Symptoms of nutrient deficiency

(1) Rice nitrogen deficiency: The whole plant has a light color, yellow and withered lower leaves, short stature, few tillers, premature senescence, small panicles, and incomplete grains. Excessive nitrogen leads to excessive plant growth, wilting and lodging, delayed maturation, and an increase in empty grains.
(2) Phosphorus deficiency in rice: Plants are tightly packed and in a tight state; The plant type of "Yizhu Xiang" is slow growing and not closed. The leaves and stems are dark green or gray blue, and the leaf tips and edges often have a purple red color and no luster. Phosphorus deficient rice declines before it ages.
(3) Potassium deficiency in rice: The leaves start to show reddish brown tips and spots from the lower leaves, gradually expanding towards the upper leaves, and in severe cases, the rice surface turns red like a wildfire. The plant height decreases, the leaf color is dark, the heading is uneven, the rate of ear formation is low, the ear shape is small, the seed setting rate is poor, and the grains are not full. Due to differences in cultivation season, variety type, and soil conditions, symptoms may vary. The first type is potassium deficient Fusarium wilt disease that occurs during the greening and tillering stage, also known as; Bronze disease. The second type is potassium deficient brown spot disease. The third type is potassium deficient sesame leaf spot disease.
(4) Magnesium deficiency in rice: Symptoms first appear on low aged leaves, and magnesium deficiency mostly occurs in the later stages of growth, with diseased leaves hanging down at right angles from the leaf pillow.
(5) Calcium deficiency in rice: Young organs are first affected, growth points are damaged, and heart leaves wither and die.
(6) Rice sulfur deficiency: Upper leaves lose their green color, growth is hindered, especially nutrient growth, and symptoms are similar to nitrogen deficiency.

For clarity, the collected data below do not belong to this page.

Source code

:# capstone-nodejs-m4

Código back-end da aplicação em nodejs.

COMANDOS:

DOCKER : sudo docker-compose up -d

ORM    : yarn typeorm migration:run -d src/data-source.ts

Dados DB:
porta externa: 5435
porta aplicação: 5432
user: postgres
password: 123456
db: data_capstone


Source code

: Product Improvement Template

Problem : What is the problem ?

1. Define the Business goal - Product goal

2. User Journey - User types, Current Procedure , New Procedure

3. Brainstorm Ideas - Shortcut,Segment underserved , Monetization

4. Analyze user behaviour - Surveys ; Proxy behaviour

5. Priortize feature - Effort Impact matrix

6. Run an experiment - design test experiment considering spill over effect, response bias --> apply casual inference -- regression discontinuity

(7) Iron deficiency in rice: The leaf veins lose their green color, appearing as striped flowers and leaves. The symptoms become more severe near the heart leaf, and in severe cases, the heart leaf does not emerge, resulting in poor plant growth, dwarfism, delayed growth, and even inability to head.

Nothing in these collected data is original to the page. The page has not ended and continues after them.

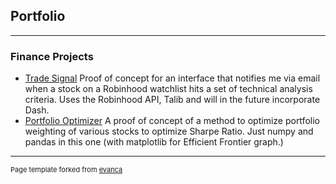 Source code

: ## Portfolio

---

### Finance Projects 

- [Trade Signal](https://github.com/jamesomalley/finance/blob/main/tradesignal.py) Proof of concept for  an interface that notifies me via email when a stock on a Robinhood watchlist hits a set of technical analysis criteria. Uses the Robinhood API, Talib and will in the future incorporate Dash.
- [Portfolio Optimizer](https://github.com/jamesomalley/finance/blob/main/portfolio_optim2.py) A proof of concept of a method to optimize portfolio weighting of various stocks to optimize Sharpe Ratio. Just numpy and pandas in this one (with matplotlib for Efficient Frontier graph.)



---
<p style="font-size:11px">Page template forked from <a href="https://github.com/evanca/quick-portfolio">evanca</a></p>
<!-- Remove above link if you don't want to attibute -->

(8) Zinc deficiency in rice: The midrib of new leaves and the base of both sides of the leaves first turn green and yellow, and some even turn yellow at the spine of the leaf sheath. Later, it gradually turns into brownish red spots, and some have a large number of purple brown small spots that cover the entire leaf. Plants usually have varying degrees of dwarfism, and the sheaths of old leaves are even higher than those of new leaves, which is called“ Shrinking seedlings "or"; Shrinking seedlings. The base of the young leaves undergoes chlorosis, resulting in incomplete unfolding of the leaves and a special morphology where the front end unfolds while the middle and rear parts fold, leading to an increased angle of leaf emergence. If the symptoms persist until maturity, the plant will be extremely stunted, dark in color, with small and short leaves resembling bamboo leaves. The leaf sheaths will be longer than the leaf blades, and the jointing will be difficult. The tillers will be loose and take on a grassy appearance, and maturity will be delayed. Although slender rice ears can be pulled out, most of them will not be solid.
(9) Manganese deficiency in rice: The green color between the veins of newly formed leaves fades and turns yellow, but the veins remain green and the veins are clear. When there is severe manganese deficiency, gray white or brown spots may appear.

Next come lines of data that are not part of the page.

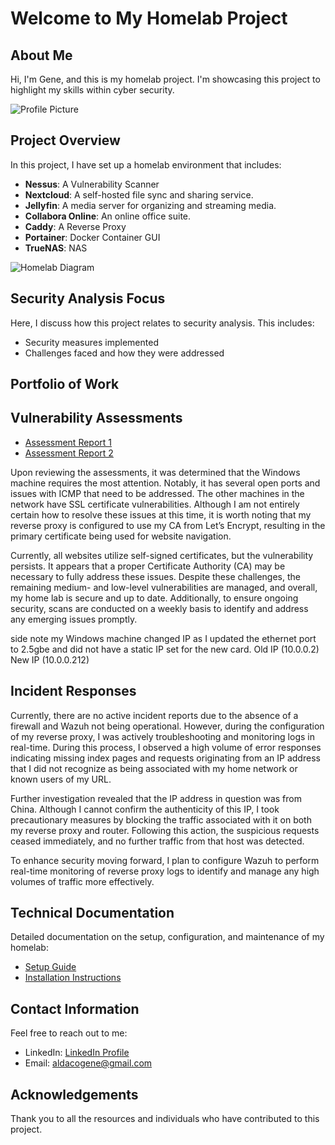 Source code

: # Welcome to My Homelab Project

## About Me

Hi, I'm Gene, and this is my homelab project. I'm showcasing this project to highlight my skills within cyber security.

![Profile Picture](https://nextcloud.gahomeserver.duckdns.org/s/CFB7jxzNkzrafEq/preview) <!-- Replace with your image -->

## Project Overview

In this project, I have set up a homelab environment that includes:
- **Nessus**: A Vulnerability Scanner
- **Nextcloud**: A self-hosted file sync and sharing service.
- **Jellyfin**: A media server for organizing and streaming media.
- **Collabora Online**: An online office suite.
- **Caddy**: A Reverse Proxy
- **Portainer**: Docker Container GUI
- **TrueNAS**: NAS

![Homelab Diagram](https://nextcloud.gahomeserver.duckdns.org/s/n8LGHRNM9E7roRk/preview) <!-- Replace with your diagram -->


## Security Analysis Focus

Here, I discuss how this project relates to security analysis. This includes:

- Security measures implemented
- Challenges faced and how they were addressed

## Portfolio of Work

## Vulnerability Assessments

- [Assessment Report 1](https://nextcloud.gahomeserver.duckdns.org/s/Ce7pmGwrXFMb7Lf/download/Home%20Lab_fwelwo.pdf)
- [Assessment Report 2](https://nextcloud.gahomeserver.duckdns.org/s/B8xeHA28E6KLrsD/download/Weekly%20scan_jdxv25.pdf)
  
Upon reviewing the assessments, it was determined that the Windows machine requires the most attention. Notably, it has several open ports and issues with ICMP that need to be addressed. The other machines in the network have SSL certificate vulnerabilities. Although I am not entirely certain how to resolve these issues at this time, it is worth noting that my reverse proxy is configured to use my CA from Let’s Encrypt, resulting in the primary certificate being used for website navigation.

Currently, all websites utilize self-signed certificates, but the vulnerability persists. It appears that a proper Certificate Authority (CA) may be necessary to fully address these issues. Despite these challenges, the remaining medium- and low-level vulnerabilities are managed, and overall, my home lab is secure and up to date. Additionally, to ensure ongoing security, scans are conducted on a weekly basis to identify and address any emerging issues promptly.

side note my Windows machine changed IP as I updated the ethernet port to 2.5gbe and did not have a static IP set for the new card. Old IP (10.0.0.2) New IP (10.0.0.212)

## Incident Responses

Currently, there are no active incident reports due to the absence of a firewall and Wazuh not being operational. However, during the configuration of my reverse proxy, I was actively troubleshooting and monitoring logs in real-time. During this process, I observed a high volume of error responses indicating missing index pages and requests originating from an IP address that I did not recognize as being associated with my home network or known users of my URL.

Further investigation revealed that the IP address in question was from China. Although I cannot confirm the authenticity of this IP, I took precautionary measures by blocking the traffic associated with it on both my reverse proxy and router. Following this action, the suspicious requests ceased immediately, and no further traffic from that host was detected.

To enhance security moving forward, I plan to configure Wazuh to perform real-time monitoring of reverse proxy logs to identify and manage any high volumes of traffic more effectively.

## Technical Documentation

Detailed documentation on the setup, configuration, and maintenance of my homelab:

- [Setup Guide](https://github.com/Gaaldaco/Home-Projects/blob/main/Setup.md)
- [Installation Instructions](https://github.com/Gaaldaco/Home-Projects/blob/main/Installation%20Instructions.md#installing-ubuntu-headless-server-via-bootable-usb)

## Contact Information

Feel free to reach out to me:

- LinkedIn: [LinkedIn Profile](https://www.linkedin.com/in/gene-aldaco-47b493191/)
- Email: [aldacogene@gmail.com](mailto:aldacogene@gmail.com)

## Acknowledgements

Thank you to all the resources and individuals who have contributed to this project.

(10) Rice copper deficiency: Top wilts, internodes shorten, leaf tips turn white, and leaves become narrower and thinner. Excessive copper in rice plants makes it difficult for them to survive after transplanting, and even if the roots survive, they are not easily rooted. White roots are exposed on the surface, leaves turn yellow, and growth stagnates.
(11) Boron poisoning in rice: yellowing of leaf tips and edges, appearance of light brown spots, early growth inhibition, fewer effective panicles, reduced number of grains per panicle, increased number of flowers and grains, increased empty shell rate, and advanced maturity period.